Los años setenta de la gente común
En 2018, Cecilia llevó su historia a la Comisión Nacional por el Derecho a la Identidad [Conadi]. Nacida en 1976 y con una inscripción irregular, era candidata a un cotejo con la sangre de los familiares de víctimas del terrorismo de Estado que almacena el Banco Nacional de Datos Genéticos [BNDG]. Pero el cruce dio negativo y siguió buscando sola. En Google. Dejando posteos en redes sociales. En sueños. Sin nada. En un organismo por el que pasó le llegaron a decir: “Si vos querés saber algo, te vas a tener que buscar un detective privado”. Las víctimas no suelen encontrar apoyo institucional cuando sus búsquedas no se relacionan con la trama de la dictadura.
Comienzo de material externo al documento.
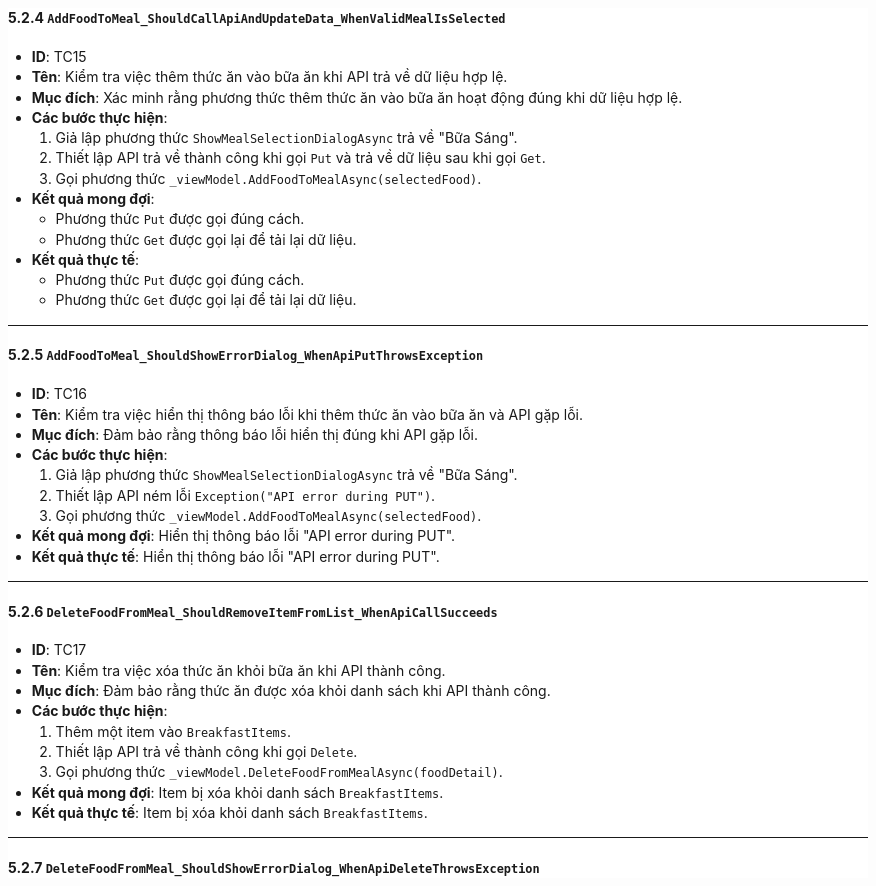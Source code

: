 
#### 5.2.4 `AddFoodToMeal_ShouldCallApiAndUpdateData_WhenValidMealIsSelected`

- **ID**: TC15
- **Tên**: Kiểm tra việc thêm thức ăn vào bữa ăn khi API trả về dữ liệu hợp lệ.
- **Mục đích**: Xác minh rằng phương thức thêm thức ăn vào bữa ăn hoạt động đúng khi dữ liệu hợp lệ.
- **Các bước thực hiện**:
  1. Giả lập phương thức `ShowMealSelectionDialogAsync` trả về "Bữa Sáng".
  2. Thiết lập API trả về thành công khi gọi `Put` và trả về dữ liệu sau khi gọi `Get`.
  3. Gọi phương thức `_viewModel.AddFoodToMealAsync(selectedFood)`.
- **Kết quả mong đợi**:
  - Phương thức `Put` được gọi đúng cách.
  - Phương thức `Get` được gọi lại để tải lại dữ liệu.
- **Kết quả thực tế**:
  - Phương thức `Put` được gọi đúng cách.
  - Phương thức `Get` được gọi lại để tải lại dữ liệu.

---

#### 5.2.5 `AddFoodToMeal_ShouldShowErrorDialog_WhenApiPutThrowsException`

- **ID**: TC16
- **Tên**: Kiểm tra việc hiển thị thông báo lỗi khi thêm thức ăn vào bữa ăn và API gặp lỗi.
- **Mục đích**: Đảm bảo rằng thông báo lỗi hiển thị đúng khi API gặp lỗi.
- **Các bước thực hiện**:
  1. Giả lập phương thức `ShowMealSelectionDialogAsync` trả về "Bữa Sáng".
  2. Thiết lập API ném lỗi `Exception("API error during PUT")`.
  3. Gọi phương thức `_viewModel.AddFoodToMealAsync(selectedFood)`.
- **Kết quả mong đợi**: Hiển thị thông báo lỗi "API error during PUT".
- **Kết quả thực tế**: Hiển thị thông báo lỗi "API error during PUT".

---

#### 5.2.6 `DeleteFoodFromMeal_ShouldRemoveItemFromList_WhenApiCallSucceeds`

- **ID**: TC17
- **Tên**: Kiểm tra việc xóa thức ăn khỏi bữa ăn khi API thành công.
- **Mục đích**: Đảm bảo rằng thức ăn được xóa khỏi danh sách khi API thành công.
- **Các bước thực hiện**:
  1. Thêm một item vào `BreakfastItems`.
  2. Thiết lập API trả về thành công khi gọi `Delete`.
  3. Gọi phương thức `_viewModel.DeleteFoodFromMealAsync(foodDetail)`.
- **Kết quả mong đợi**: Item bị xóa khỏi danh sách `BreakfastItems`.
- **Kết quả thực tế**: Item bị xóa khỏi danh sách `BreakfastItems`.

---

#### 5.2.7 `DeleteFoodFromMeal_ShouldShowErrorDialog_WhenApiDeleteThrowsException`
En junio pasado, Cecilia se presentó en el Registro de Personas Desaparecidas de la provincia de Buenos Aires, una oficina del Ministerio de Seguridad provincial donde un equipo de civiles y policías se especializa en búsquedas de identidad de origen. La dependencia, que dirige Alejandro Incháurregui (uno de los fundadores del Equipo Argentino de Antropología Forense), había lanzado #YoSoy, una serie de spots audiovisuales para sensibilizar sobre el derecho a la identidad, convocar a ciudadanos desvinculados en cualquier época, y contribuir a resolver historias como éstas, que compiten contra el reloj. Es la primera vez que una campaña oficial aborda el tema identidad sin restringirse a la búsqueda de los bebés robados a los detenidos-desaparecidos en crímenes de lesa humanidad.
Cecilia pedía ayuda porque la acababa de contactar una chica que creía ser su hermana. Valeria nació en 1986, le contó que su mamá era Olga, que siempre habló de una hija mayor robada y que murió en marzo. También le mandó constancias válidas del parto del ‘76, fotos de Olga joven y la foto de la nena flequilluda que sonríe. Ella, que creció sin postales de su infancia, se estremeció. En pocas semanas reunieron datos, documentos dispersos y testimonios fragmentarios de esta historia. Las coincidencias eran fuertes y Personas Desaparecidas encargó a un laboratorio de genética forense privado la comparación de los marcadores genéticos de las presuntas hermanas.
El viernes, el cotejo arrojó que ella y Valeria son hijas de Olga. “Conseguí lo que nunca creí que iba a tener”, alcanza a decir Cecilia, que recibió la noticia de su vida en la casa de Ensenada donde hoy vive con su pareja y sus dos hijas más chicas; “las que me enseñaron a rehacerme como mujer y como mamá”, resalta. Llegó a la verdad, tiene más hermanos y sobrinos, y piensa en cambiarse el apellido. “Cuando vi mi patita de bebé en la partida no lo podía creer. ¿Por qué me arrancaron? Podría haber tenido otra vida. Alguien a quien contarle mis cosas”. También sabe ahora que Haydeé murió. Y se quiebra al enunciar que llegó unos meses tarde para abrazar a Olga.